_EXERCISE MATERIAL_.
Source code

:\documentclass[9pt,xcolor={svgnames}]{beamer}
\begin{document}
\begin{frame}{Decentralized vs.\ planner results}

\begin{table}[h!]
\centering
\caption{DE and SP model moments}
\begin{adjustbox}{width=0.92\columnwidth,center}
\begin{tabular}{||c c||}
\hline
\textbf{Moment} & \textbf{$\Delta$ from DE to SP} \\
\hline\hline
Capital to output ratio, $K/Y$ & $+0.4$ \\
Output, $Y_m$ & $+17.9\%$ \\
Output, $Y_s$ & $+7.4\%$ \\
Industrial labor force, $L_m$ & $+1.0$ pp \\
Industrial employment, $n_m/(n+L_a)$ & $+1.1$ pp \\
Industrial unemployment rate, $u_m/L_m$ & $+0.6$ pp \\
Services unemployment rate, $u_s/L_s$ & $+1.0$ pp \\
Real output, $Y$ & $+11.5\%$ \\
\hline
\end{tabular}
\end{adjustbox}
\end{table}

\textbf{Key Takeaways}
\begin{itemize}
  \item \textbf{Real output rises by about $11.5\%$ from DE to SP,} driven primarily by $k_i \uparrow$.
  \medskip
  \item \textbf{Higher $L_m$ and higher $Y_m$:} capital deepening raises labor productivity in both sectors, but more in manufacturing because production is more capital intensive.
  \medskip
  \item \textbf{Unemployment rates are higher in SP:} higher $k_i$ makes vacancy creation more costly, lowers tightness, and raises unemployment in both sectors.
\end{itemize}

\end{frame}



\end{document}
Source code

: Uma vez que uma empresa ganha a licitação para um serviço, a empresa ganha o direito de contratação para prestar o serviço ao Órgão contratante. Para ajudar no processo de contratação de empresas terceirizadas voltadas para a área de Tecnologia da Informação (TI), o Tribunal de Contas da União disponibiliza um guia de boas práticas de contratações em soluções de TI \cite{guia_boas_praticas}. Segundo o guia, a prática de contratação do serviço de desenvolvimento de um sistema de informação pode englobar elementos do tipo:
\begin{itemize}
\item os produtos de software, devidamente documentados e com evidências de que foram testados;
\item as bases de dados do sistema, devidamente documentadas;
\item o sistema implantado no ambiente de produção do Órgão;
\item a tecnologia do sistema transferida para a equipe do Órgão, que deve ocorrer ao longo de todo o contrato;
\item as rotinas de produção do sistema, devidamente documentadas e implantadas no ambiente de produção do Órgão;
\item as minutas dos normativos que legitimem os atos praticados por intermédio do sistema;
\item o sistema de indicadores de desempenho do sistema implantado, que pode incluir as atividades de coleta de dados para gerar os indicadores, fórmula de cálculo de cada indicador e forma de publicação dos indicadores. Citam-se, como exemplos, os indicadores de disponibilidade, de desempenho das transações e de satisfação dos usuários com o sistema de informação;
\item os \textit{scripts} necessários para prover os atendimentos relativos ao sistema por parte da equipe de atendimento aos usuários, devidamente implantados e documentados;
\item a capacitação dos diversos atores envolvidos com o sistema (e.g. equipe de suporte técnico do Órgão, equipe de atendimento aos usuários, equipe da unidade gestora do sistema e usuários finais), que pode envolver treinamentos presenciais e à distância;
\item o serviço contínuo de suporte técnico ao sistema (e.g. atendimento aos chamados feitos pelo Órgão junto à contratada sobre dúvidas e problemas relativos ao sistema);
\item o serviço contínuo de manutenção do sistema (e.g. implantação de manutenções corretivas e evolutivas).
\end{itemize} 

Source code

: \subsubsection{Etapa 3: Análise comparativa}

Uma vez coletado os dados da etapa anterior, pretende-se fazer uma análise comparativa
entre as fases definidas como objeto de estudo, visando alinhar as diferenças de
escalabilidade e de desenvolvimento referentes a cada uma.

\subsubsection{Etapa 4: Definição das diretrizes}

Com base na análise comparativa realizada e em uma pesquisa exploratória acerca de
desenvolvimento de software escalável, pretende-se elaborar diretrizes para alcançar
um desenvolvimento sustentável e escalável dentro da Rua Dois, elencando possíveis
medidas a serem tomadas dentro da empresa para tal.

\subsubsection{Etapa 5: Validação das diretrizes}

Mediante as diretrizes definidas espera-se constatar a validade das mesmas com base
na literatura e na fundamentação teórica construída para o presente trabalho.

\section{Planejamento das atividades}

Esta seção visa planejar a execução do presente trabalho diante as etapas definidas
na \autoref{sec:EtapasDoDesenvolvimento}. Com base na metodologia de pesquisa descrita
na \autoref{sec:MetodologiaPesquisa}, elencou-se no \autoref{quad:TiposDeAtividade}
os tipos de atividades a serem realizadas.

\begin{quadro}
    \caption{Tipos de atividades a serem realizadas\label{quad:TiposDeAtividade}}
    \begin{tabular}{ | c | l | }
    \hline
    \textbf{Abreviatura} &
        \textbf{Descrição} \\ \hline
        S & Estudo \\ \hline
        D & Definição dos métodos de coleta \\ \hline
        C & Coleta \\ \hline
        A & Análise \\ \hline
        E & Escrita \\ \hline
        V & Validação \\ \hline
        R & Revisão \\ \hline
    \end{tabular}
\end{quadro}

_WHAT YOU WILL DO_.
All of the material should be set down exactly as it reads.

_RESULT OF THE TASK_.
Source code

:\documentclass[9pt,xcolor={svgnames}]{beamer}
\begin{document}
\begin{frame}{Decentralized vs.\ planner results}

\begin{table}[h!]
\centering
\caption{DE and SP model moments}
\begin{adjustbox}{width=0.92\columnwidth,center}
\begin{tabular}{||c c||}
\hline
\textbf{Moment} & \textbf{$\Delta$ from DE to SP} \\
\hline\hline
Capital to output ratio, $K/Y$ & $+0.4$ \\
Output, $Y_m$ & $+17.9\%$ \\
Output, $Y_s$ & $+7.4\%$ \\
Industrial labor force, $L_m$ & $+1.0$ pp \\
Industrial employment, $n_m/(n+L_a)$ & $+1.1$ pp \\
Industrial unemployment rate, $u_m/L_m$ & $+0.6$ pp \\
Services unemployment rate, $u_s/L_s$ & $+1.0$ pp \\
Real output, $Y$ & $+11.5\%$ \\
\hline
\end{tabular}
\end{adjustbox}
\end{table}

\textbf{Key Takeaways}
\begin{itemize}
  \item \textbf{Real output rises by about $11.5\%$ from DE to SP,} driven primarily by $k_i \uparrow$.
  \medskip
  \item \textbf{Higher $L_m$ and higher $Y_m$:} capital deepening raises labor productivity in both sectors, but more in manufacturing because production is more capital intensive.
  \medskip
  \item \textbf{Unemployment rates are higher in SP:} higher $k_i$ makes vacancy creation more costly, lowers tightness, and raises unemployment in both sectors.
\end{itemize}

\end{frame}



\end{document}
Source code

: Uma vez que uma empresa ganha a licitação para um serviço, a empresa ganha o direito de contratação para prestar o serviço ao Órgão contratante. Para ajudar no processo de contratação de empresas terceirizadas voltadas para a área de Tecnologia da Informação (TI), o Tribunal de Contas da União disponibiliza um guia de boas práticas de contratações em soluções de TI \cite{guia_boas_praticas}. Segundo o guia, a prática de contratação do serviço de desenvolvimento de um sistema de informação pode englobar elementos do tipo:
\begin{itemize}
\item os produtos de software, devidamente documentados e com evidências de que foram testados;
\item as bases de dados do sistema, devidamente documentadas;
\item o sistema implantado no ambiente de produção do Órgão;
\item a tecnologia do sistema transferida para a equipe do Órgão, que deve ocorrer ao longo de todo o contrato;
\item as rotinas de produção do sistema, devidamente documentadas e implantadas no ambiente de produção do Órgão;
\item as minutas dos normativos que legitimem os atos praticados por intermédio do sistema;
\item o sistema de indicadores de desempenho do sistema implantado, que pode incluir as atividades de coleta de dados para gerar os indicadores, fórmula de cálculo de cada indicador e forma de publicação dos indicadores. Citam-se, como exemplos, os indicadores de disponibilidade, de desempenho das transações e de satisfação dos usuários com o sistema de informação;
\item os \textit{scripts} necessários para prover os atendimentos relativos ao sistema por parte da equipe de atendimento aos usuários, devidamente implantados e documentados;
\item a capacitação dos diversos atores envolvidos com o sistema (e.g. equipe de suporte técnico do Órgão, equipe de atendimento aos usuários, equipe da unidade gestora do sistema e usuários finais), que pode envolver treinamentos presenciais e à distância;
\item o serviço contínuo de suporte técnico ao sistema (e.g. atendimento aos chamados feitos pelo Órgão junto à contratada sobre dúvidas e problemas relativos ao sistema);
\item o serviço contínuo de manutenção do sistema (e.g. implantação de manutenções corretivas e evolutivas).
\end{itemize} 

Source code

: \subsubsection{Etapa 3: Análise comparativa}

Uma vez coletado os dados da etapa anterior, pretende-se fazer uma análise comparativa
entre as fases definidas como objeto de estudo, visando alinhar as diferenças de
escalabilidade e de desenvolvimento referentes a cada uma.

\subsubsection{Etapa 4: Definição das diretrizes}

Com base na análise comparativa realizada e em uma pesquisa exploratória acerca de
desenvolvimento de software escalável, pretende-se elaborar diretrizes para alcançar
um desenvolvimento sustentável e escalável dentro da Rua Dois, elencando possíveis
medidas a serem tomadas dentro da empresa para tal.

\subsubsection{Etapa 5: Validação das diretrizes}

Mediante as diretrizes definidas espera-se constatar a validade das mesmas com base
na literatura e na fundamentação teórica construída para o presente trabalho.

\section{Planejamento das atividades}

Esta seção visa planejar a execução do presente trabalho diante as etapas definidas
na \autoref{sec:EtapasDoDesenvolvimento}. Com base na metodologia de pesquisa descrita
na \autoref{sec:MetodologiaPesquisa}, elencou-se no \autoref{quad:TiposDeAtividade}
os tipos de atividades a serem realizadas.

\begin{quadro}
    \caption{Tipos de atividades a serem realizadas\label{quad:TiposDeAtividade}}
    \begin{tabular}{ | c | l | }
    \hline
    \textbf{Abreviatura} &
        \textbf{Descrição} \\ \hline
        S & Estudo \\ \hline
        D & Definição dos métodos de coleta \\ \hline
        C & Coleta \\ \hline
        A & Análise \\ \hline
        E & Escrita \\ \hline
        V & Validação \\ \hline
        R & Revisão \\ \hline
    \end{tabular}
\end{quadro}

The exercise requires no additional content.